*** Opening of RECORDED INFORMATION ***

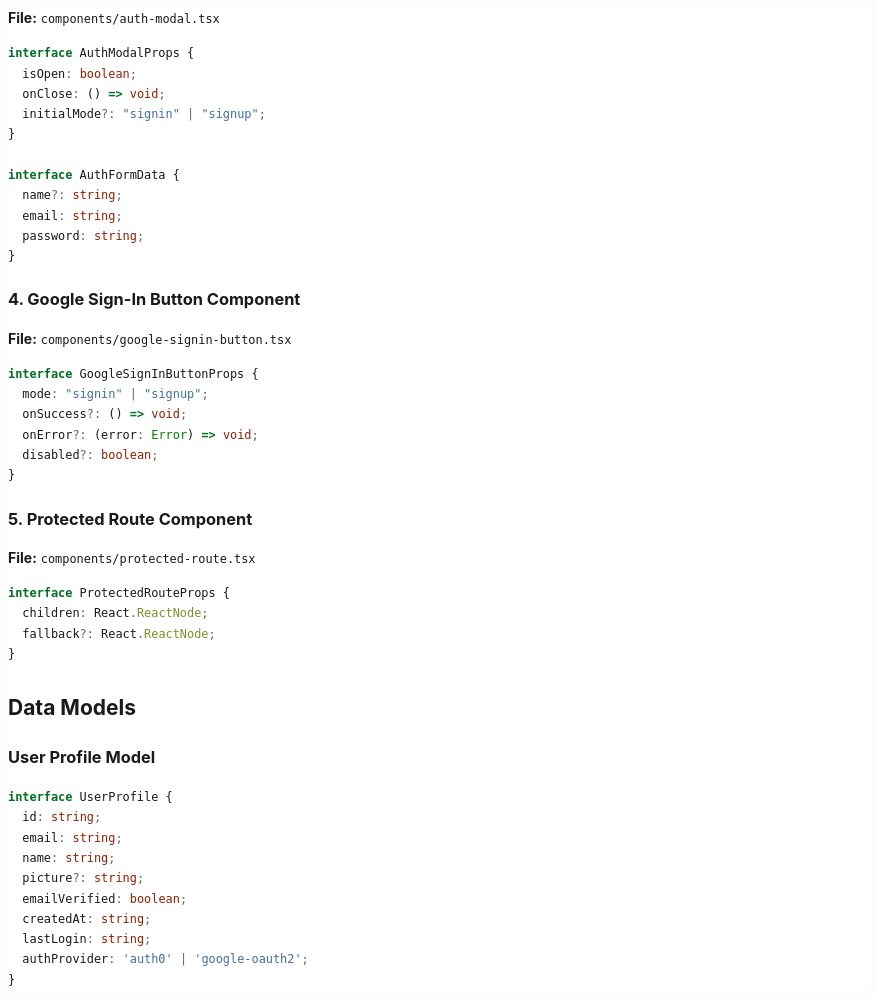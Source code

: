 **File:** `components/auth-modal.tsx`
```typescript
interface AuthModalProps {
  isOpen: boolean;
  onClose: () => void;
  initialMode?: "signin" | "signup";
}

interface AuthFormData {
  name?: string;
  email: string;
  password: string;
}
```

### 4. Google Sign-In Button Component

**File:** `components/google-signin-button.tsx`
```typescript
interface GoogleSignInButtonProps {
  mode: "signin" | "signup";
  onSuccess?: () => void;
  onError?: (error: Error) => void;
  disabled?: boolean;
}
```

### 5. Protected Route Component

**File:** `components/protected-route.tsx`
```typescript
interface ProtectedRouteProps {
  children: React.ReactNode;
  fallback?: React.ReactNode;
}
```

## Data Models

### User Profile Model
```typescript
interface UserProfile {
  id: string;
  email: string;
  name: string;
  picture?: string;
  emailVerified: boolean;
  createdAt: string;
  lastLogin: string;
  authProvider: 'auth0' | 'google-oauth2';
}
```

*** Close of RECORDED INFORMATION ***

Which of the lines above include the word "components"? Copy each of them.

: **File:** `components/auth-modal.tsx`
**File:** `components/google-signin-button.tsx`
**File:** `components/protected-route.tsx`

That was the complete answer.